Er, sorry.  When I say LastLogon "date", that isn't entirely accurate.  It isn't a date, it's a timestamp.  It can be turned into a date though, and if you read this article it'll tell you how.  What they have done is start counting from the 1st of January, 1600 (why, for goodness sake?) in steps of 100 nanoseconds.  So all you have to do is calculate the number of seconds per day, the number of 100 nanoseconds per second, and the number of days since 1600.  Not forgetting leap years.

    864000000000 (86400 * 10000000) is the number of 100ns intervals per day,
    which is significant as AD timestamp is the number of 100ns since 1601-01-01 00:00:00.000.
   
   :86400       == number of seconds per day
   :10000000 == number of 100ns per second
   
    109207 (299 * 365 + 72) is:
     the offset number of days from 1601-01-01 (ANSI 0) to 1900-01-01 (SQL 0).

   :299      == number of years between 1601 and 1900
   :365      == standard days per year
   :72       == number of leap years between 1601 and 1900 

Simple, huh?  Fortunately computers are good at this kind of madness, and MWVisa1 (the author of the article) suggests setting up a user defined function to do it.  Follow his advice - do not attempt to do this in your head.  

OK, ready for some more wackiness?  Let's talk about the UAC - the User Account Control.  By the standards of Active Directory, this is simple a number that has been assigned a meaning - a UAC of 512 means Enabled, while 514 means Disabled.  But there are lots of them, so I set up a case statement to give them some meaning:

UserAccountControlDescription =
 CASE
   WHEN userAccountControl = '512' then 'Enabled'
   WHEN userAccountControl = '514' then 'ACCOUNTDISABLE'
   WHEN userAccountControl = '528' then 'Enabled - LOCKOUT
   WHEN userAccountControl = '530' then 'ACCOUNTDISABLE - LOCKOUT' 
   WHEN userAccountControl = '544' then 'Enabled - PASSWD_NOTREQD' 
   WHEN userAccountControl = '546' then 'ACCOUNTDISABLE - PASSWD_NOTREQD'

514 is actually the sum of 512 (normal), and 2 (disabled)
528 is 512 (normal) + 16 (lockout)
etc, etc.

Which leads us to this little chunk of Hermann's code:
(!(UserAccountControl:1.2.840.113556.1.4.803:=2)

The exclamation mark is another way of saying <> or not equal to.
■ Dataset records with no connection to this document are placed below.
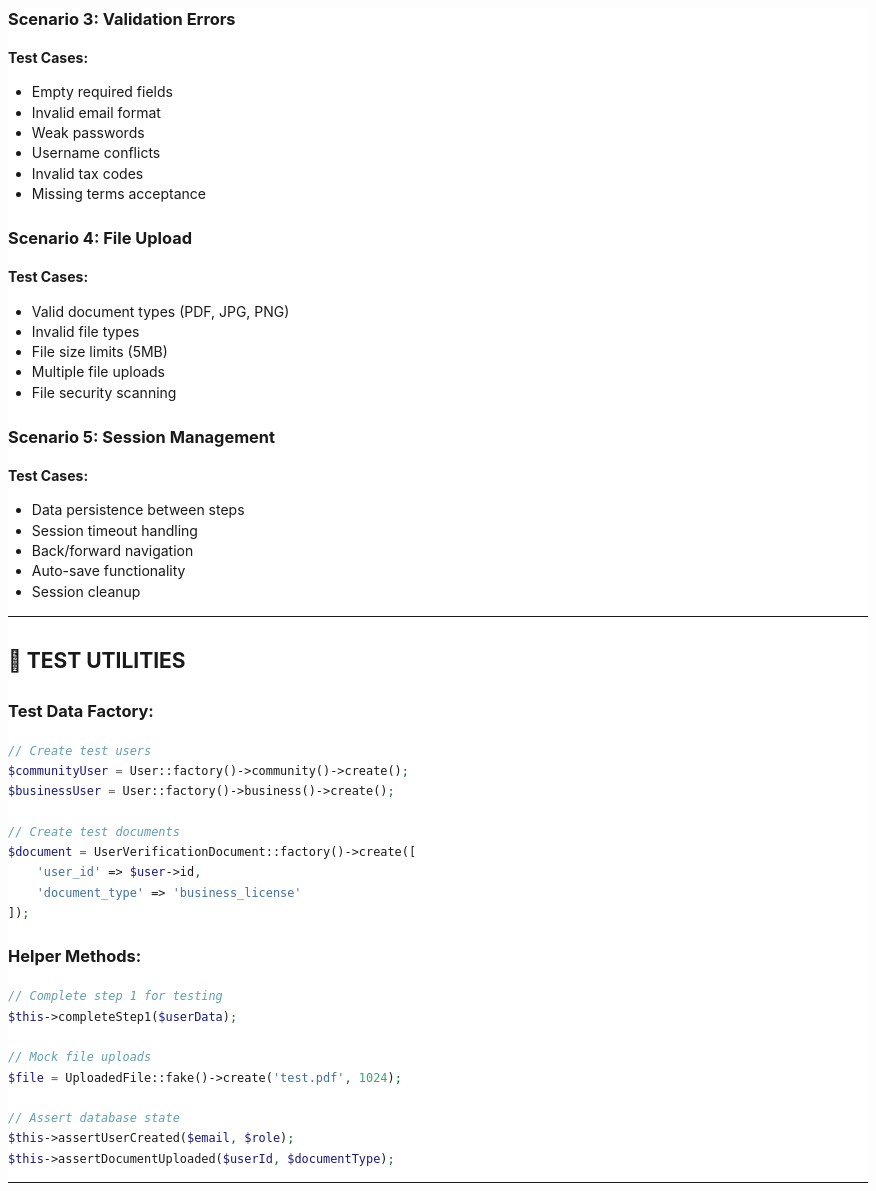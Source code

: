 ### **Scenario 3: Validation Errors**
**Test Cases:**
- Empty required fields
- Invalid email format
- Weak passwords
- Username conflicts
- Invalid tax codes
- Missing terms acceptance

### **Scenario 4: File Upload**
**Test Cases:**
- Valid document types (PDF, JPG, PNG)
- Invalid file types
- File size limits (5MB)
- Multiple file uploads
- File security scanning

### **Scenario 5: Session Management**
**Test Cases:**
- Data persistence between steps
- Session timeout handling
- Back/forward navigation
- Auto-save functionality
- Session cleanup

---

## 🔧 **TEST UTILITIES**

### **Test Data Factory:**
```php
// Create test users
$communityUser = User::factory()->community()->create();
$businessUser = User::factory()->business()->create();

// Create test documents
$document = UserVerificationDocument::factory()->create([
    'user_id' => $user->id,
    'document_type' => 'business_license'
]);
```

### **Helper Methods:**
```php
// Complete step 1 for testing
$this->completeStep1($userData);

// Mock file uploads
$file = UploadedFile::fake()->create('test.pdf', 1024);

// Assert database state
$this->assertUserCreated($email, $role);
$this->assertDocumentUploaded($userId, $documentType);
```

---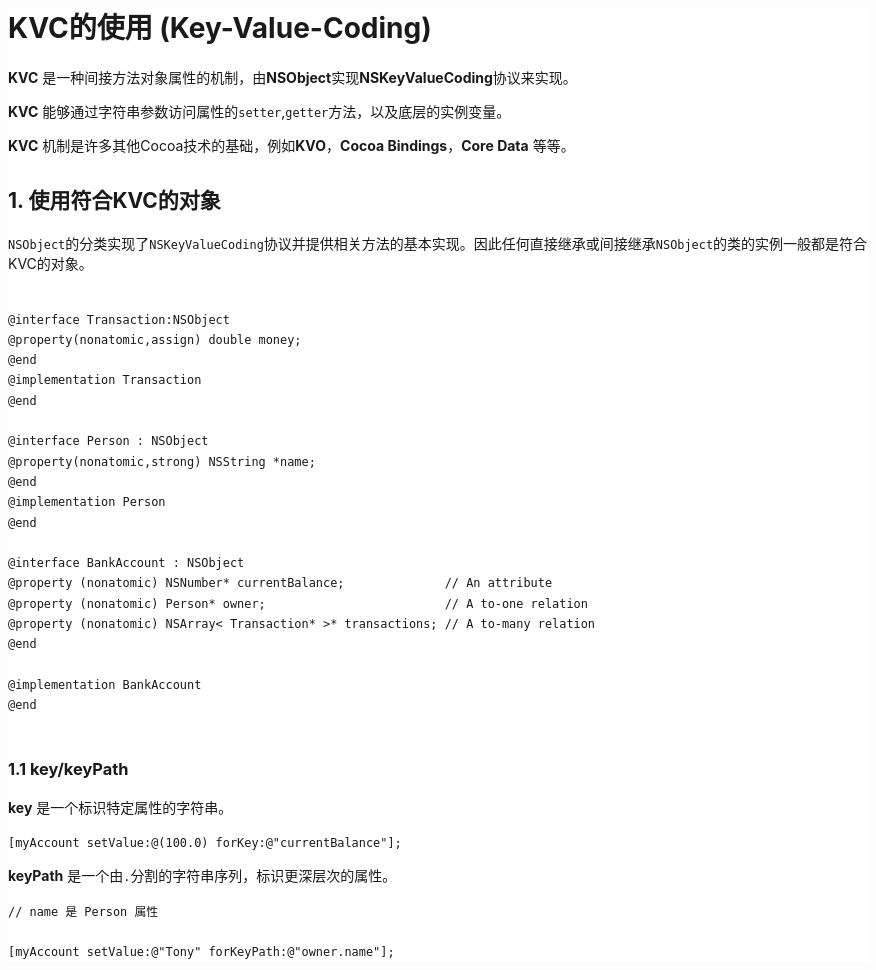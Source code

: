# KVC的使用 (Key-Value-Coding)

**KVC** 是一种间接方法对象属性的机制，由**NSObject**实现**NSKeyValueCoding**协议来实现。

**KVC** 能够通过字符串参数访问属性的`setter`,`getter`方法，以及底层的实例变量。

**KVC** 机制是许多其他Cocoa技术的基础，例如**KVO**，**Cocoa Bindings**，**Core Data** 等等。

## 1. 使用符合KVC的对象

`NSObject`的分类实现了`NSKeyValueCoding`协议并提供相关方法的基本实现。因此任何直接继承或间接继承`NSObject`的类的实例一般都是符合KVC的对象。

```objc

@interface Transaction:NSObject
@property(nonatomic,assign) double money;
@end
@implementation Transaction
@end

@interface Person : NSObject
@property(nonatomic,strong) NSString *name;
@end
@implementation Person
@end

@interface BankAccount : NSObject
@property (nonatomic) NSNumber* currentBalance;              // An attribute
@property (nonatomic) Person* owner;                         // A to-one relation
@property (nonatomic) NSArray< Transaction* >* transactions; // A to-many relation
@end

@implementation BankAccount
@end


```

### 1.1 key/keyPath

**key** 是一个标识特定属性的字符串。

```objc
[myAccount setValue:@(100.0) forKey:@"currentBalance"];
```

**keyPath** 是一个由`.`分割的字符串序列，标识更深层次的属性。

```objc
// name 是 Person 属性

[myAccount setValue:@"Tony" forKeyPath:@"owner.name"]; 
```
If all those bits of UAC code do not equal to 2, then the record is Enabled.  Take out the !, and you are asking for the Disabled records only.  Take out the whole thing - and it doesn't work at all.  So if you want to read in both Enabled and Disabled records, you need to run the code twice.



So - to put it all together I set up a SQL Agent Job, with one step each for my three domain controllers DOMCON1, 2 and 3.  Then three more steps, this time reading in the Disabled records for each DC.  Then another step to Update UAC Descriptions in my ADUserInfo table.  Set that to run overnight.  (Mine takes less than 10 minutes - your mileage may vary.)

Sounds complicated?  Well, it is - but now I have a SQL table updated every night, and which I can query to identify people who haven't logged in for ages, people who need a password change, whatever I want to know.